In 1982, 1967 and 1956, Israel invaded its neighbors only after repeated cross border killings, threats and acts of war aimed at the country from those neighbors. Weir, like most propagandists, neglects to mention this context. On her Web site, she even absurdly refers to the 1967 war as a “Pearl Harbor-like surprise attack on Egypt,” a laughable assertion that no sober-minded historian would take seriously. Her assertion ignores the fact that before Israel’s preemptive strike, Egypt expelled UN peacekeepers meant to separate the two sides, provocatively massed its troops on its border with Israel, threatened to destroy the country, and, in an act of war, illegally blockaded the Israeli port of Eilat. Cutting off access to Eilat by blockading the Gulf of Aqaba, an international waterway, was a casus belli under international law. In other words, even before the first shot was fired in 1967, Egypt had started the war.

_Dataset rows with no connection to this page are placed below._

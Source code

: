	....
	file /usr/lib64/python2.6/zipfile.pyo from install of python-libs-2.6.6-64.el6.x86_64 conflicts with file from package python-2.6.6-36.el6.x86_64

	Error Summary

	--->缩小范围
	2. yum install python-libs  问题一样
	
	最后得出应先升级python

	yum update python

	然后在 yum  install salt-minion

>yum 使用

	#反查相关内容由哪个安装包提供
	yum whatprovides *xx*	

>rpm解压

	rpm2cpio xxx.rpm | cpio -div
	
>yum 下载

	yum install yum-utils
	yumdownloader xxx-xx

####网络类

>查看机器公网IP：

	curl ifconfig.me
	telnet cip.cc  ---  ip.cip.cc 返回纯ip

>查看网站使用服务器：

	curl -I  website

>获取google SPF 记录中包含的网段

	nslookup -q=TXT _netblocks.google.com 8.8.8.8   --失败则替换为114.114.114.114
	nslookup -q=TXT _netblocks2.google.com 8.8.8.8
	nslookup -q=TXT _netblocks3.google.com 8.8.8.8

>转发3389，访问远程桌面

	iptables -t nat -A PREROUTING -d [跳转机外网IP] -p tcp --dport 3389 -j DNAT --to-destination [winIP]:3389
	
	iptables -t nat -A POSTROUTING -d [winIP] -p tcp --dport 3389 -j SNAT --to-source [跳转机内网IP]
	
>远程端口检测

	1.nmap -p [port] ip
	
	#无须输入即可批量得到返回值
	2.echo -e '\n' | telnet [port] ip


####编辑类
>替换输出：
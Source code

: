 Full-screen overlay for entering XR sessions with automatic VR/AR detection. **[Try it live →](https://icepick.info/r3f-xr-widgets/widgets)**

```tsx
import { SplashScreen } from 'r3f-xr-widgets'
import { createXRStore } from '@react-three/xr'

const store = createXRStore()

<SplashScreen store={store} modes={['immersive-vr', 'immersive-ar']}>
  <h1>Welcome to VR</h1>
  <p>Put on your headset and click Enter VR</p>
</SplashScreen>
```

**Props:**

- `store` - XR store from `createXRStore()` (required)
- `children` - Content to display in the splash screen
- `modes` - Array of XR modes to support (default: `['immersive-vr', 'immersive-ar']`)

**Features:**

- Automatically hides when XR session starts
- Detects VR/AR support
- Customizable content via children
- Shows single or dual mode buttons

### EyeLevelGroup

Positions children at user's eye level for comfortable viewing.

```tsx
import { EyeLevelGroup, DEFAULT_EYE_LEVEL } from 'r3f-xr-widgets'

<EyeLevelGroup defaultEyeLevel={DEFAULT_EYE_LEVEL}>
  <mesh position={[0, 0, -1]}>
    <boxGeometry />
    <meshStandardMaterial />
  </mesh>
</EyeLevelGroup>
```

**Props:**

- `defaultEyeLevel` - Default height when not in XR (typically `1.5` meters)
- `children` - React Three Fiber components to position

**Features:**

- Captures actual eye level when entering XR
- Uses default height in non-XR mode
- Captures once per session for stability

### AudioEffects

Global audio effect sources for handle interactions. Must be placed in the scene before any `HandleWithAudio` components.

But even more preposterous is Weir’s assertion that Israel “attacked” and “invaded” surrounding countries in 1948. During the 1948 War of Independence, it was Israel that was illegally attacked and invaded by its neighbors, which sought to destroy the nascent Jewish state. This attack by the Arab countries and the Palestinians was a violation of United Nations Resolution 181 (the Partition Resolution) and the UN Charter. Israel managed to fight off the attackers, but did not “invade” the attacking countries.

Other falsehoods by Weir and If Americans Knew include: the claim that Israeli soldiers “regularly targeted children”; that Israelis mistaken identity attack on the U.S.S. Liberty was deliberate; that “in 1948, Israel declared its ‘independence’ on 78% of Palestine” (when in fact the country declared independence only over the land allotted to it by the United Nations – about 10 percent of historic Palestine or 55 percent of Palestine without TransJordan); that there are “Jewish-only roads” in the West Bank; and many other prevarications.

The Times‘ Middle East coverage is far from perfect, but even farther from the false reality painted by Weir.